=== DATA FOR THIS EXERCISE ===
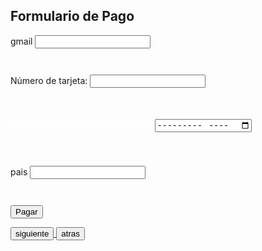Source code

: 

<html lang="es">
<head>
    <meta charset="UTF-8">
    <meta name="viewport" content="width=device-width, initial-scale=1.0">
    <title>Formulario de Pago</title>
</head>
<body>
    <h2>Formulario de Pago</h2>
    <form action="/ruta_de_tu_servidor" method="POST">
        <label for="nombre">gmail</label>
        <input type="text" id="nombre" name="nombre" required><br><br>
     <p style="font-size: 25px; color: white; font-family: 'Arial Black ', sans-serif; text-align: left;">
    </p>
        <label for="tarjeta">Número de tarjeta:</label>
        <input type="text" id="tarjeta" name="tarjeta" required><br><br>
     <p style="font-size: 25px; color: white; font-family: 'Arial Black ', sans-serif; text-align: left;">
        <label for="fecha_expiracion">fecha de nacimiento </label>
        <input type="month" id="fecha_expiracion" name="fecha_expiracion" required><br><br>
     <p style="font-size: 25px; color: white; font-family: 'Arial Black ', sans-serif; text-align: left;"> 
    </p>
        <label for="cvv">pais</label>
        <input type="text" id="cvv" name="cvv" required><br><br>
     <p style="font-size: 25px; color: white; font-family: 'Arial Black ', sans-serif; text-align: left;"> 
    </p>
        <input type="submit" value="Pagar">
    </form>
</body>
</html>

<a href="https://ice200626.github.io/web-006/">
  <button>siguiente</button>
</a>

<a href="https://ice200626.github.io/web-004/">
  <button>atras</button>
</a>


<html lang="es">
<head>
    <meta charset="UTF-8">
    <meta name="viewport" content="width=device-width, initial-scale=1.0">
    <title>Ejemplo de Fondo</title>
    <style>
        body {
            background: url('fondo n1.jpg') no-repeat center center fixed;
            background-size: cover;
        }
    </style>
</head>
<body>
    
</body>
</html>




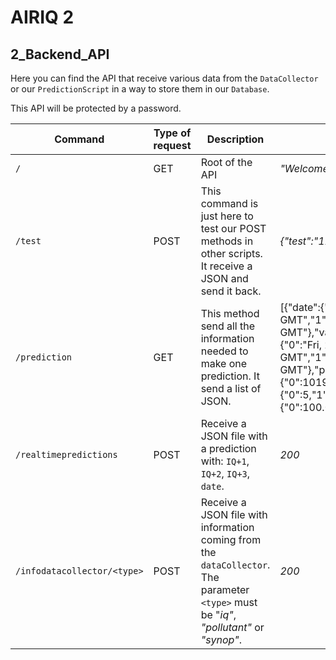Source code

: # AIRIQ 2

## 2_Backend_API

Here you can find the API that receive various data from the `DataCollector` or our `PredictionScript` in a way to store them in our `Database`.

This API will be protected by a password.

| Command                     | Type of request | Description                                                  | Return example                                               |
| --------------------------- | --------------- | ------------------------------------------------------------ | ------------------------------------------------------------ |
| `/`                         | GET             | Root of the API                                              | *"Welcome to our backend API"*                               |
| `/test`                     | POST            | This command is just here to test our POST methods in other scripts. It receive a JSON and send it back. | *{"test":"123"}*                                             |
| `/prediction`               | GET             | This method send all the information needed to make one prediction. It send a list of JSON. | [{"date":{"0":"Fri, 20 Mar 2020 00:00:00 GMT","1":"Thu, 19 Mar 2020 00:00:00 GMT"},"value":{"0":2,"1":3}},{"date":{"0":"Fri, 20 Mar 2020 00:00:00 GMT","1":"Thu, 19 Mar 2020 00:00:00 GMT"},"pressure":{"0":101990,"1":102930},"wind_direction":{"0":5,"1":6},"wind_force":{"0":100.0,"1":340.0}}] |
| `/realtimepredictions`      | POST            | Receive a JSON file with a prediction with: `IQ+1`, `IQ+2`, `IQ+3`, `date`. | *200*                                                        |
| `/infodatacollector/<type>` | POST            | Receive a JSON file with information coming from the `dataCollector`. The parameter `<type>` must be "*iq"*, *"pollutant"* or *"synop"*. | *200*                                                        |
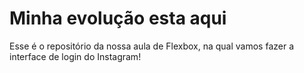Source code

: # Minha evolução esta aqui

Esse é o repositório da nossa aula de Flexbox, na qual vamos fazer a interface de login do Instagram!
===
Transcribe the material exactly, leaving every picture out.

Source code

: 

<html lang="es">
<head>
    <meta charset="UTF-8">
    <meta name="viewport" content="width=device-width, initial-scale=1.0">
    <title>Formulario de Pago</title>
</head>
<body>
    <h2>Formulario de Pago</h2>
    <form action="/ruta_de_tu_servidor" method="POST">
        <label for="nombre">gmail</label>
        <input type="text" id="nombre" name="nombre" required><br><br>
     <p style="font-size: 25px; color: white; font-family: 'Arial Black ', sans-serif; text-align: left;">
    </p>
        <label for="tarjeta">Número de tarjeta:</label>
        <input type="text" id="tarjeta" name="tarjeta" required><br><br>
     <p style="font-size: 25px; color: white; font-family: 'Arial Black ', sans-serif; text-align: left;">
        <label for="fecha_expiracion">fecha de nacimiento </label>
        <input type="month" id="fecha_expiracion" name="fecha_expiracion" required><br><br>
     <p style="font-size: 25px; color: white; font-family: 'Arial Black ', sans-serif; text-align: left;"> 
    </p>
        <label for="cvv">pais</label>
        <input type="text" id="cvv" name="cvv" required><br><br>
     <p style="font-size: 25px; color: white; font-family: 'Arial Black ', sans-serif; text-align: left;"> 
    </p>
        <input type="submit" value="Pagar">
    </form>
</body>
</html>

<a href="https://ice200626.github.io/web-006/">
  <button>siguiente</button>
</a>

<a href="https://ice200626.github.io/web-004/">
  <button>atras</button>
</a>


<html lang="es">
<head>
    <meta charset="UTF-8">
    <meta name="viewport" content="width=device-width, initial-scale=1.0">
    <title>Ejemplo de Fondo</title>
    <style>
        body {
            background: url('fondo n1.jpg') no-repeat center center fixed;
            background-size: cover;
        }
    </style>
</head>
<body>
    
</body>
</html>




Source code

: # AIRIQ 2

## 2_Backend_API

Here you can find the API that receive various data from the `DataCollector` or our `PredictionScript` in a way to store them in our `Database`.

This API will be protected by a password.

| Command                     | Type of request | Description                                                  | Return example                                               |
| --------------------------- | --------------- | ------------------------------------------------------------ | ------------------------------------------------------------ |
| `/`                         | GET             | Root of the API                                              | *"Welcome to our backend API"*                               |
| `/test`                     | POST            | This command is just here to test our POST methods in other scripts. It receive a JSON and send it back. | *{"test":"123"}*                                             |
| `/prediction`               | GET             | This method send all the information needed to make one prediction. It send a list of JSON. | [{"date":{"0":"Fri, 20 Mar 2020 00:00:00 GMT","1":"Thu, 19 Mar 2020 00:00:00 GMT"},"value":{"0":2,"1":3}},{"date":{"0":"Fri, 20 Mar 2020 00:00:00 GMT","1":"Thu, 19 Mar 2020 00:00:00 GMT"},"pressure":{"0":101990,"1":102930},"wind_direction":{"0":5,"1":6},"wind_force":{"0":100.0,"1":340.0}}] |
| `/realtimepredictions`      | POST            | Receive a JSON file with a prediction with: `IQ+1`, `IQ+2`, `IQ+3`, `date`. | *200*                                                        |
| `/infodatacollector/<type>` | POST            | Receive a JSON file with information coming from the `dataCollector`. The parameter `<type>` must be "*iq"*, *"pollutant"* or *"synop"*. | *200*                                                        |
Source code

: # Minha evolução esta aqui

Esse é o repositório da nossa aula de Flexbox, na qual vamos fazer a interface de login do Instagram!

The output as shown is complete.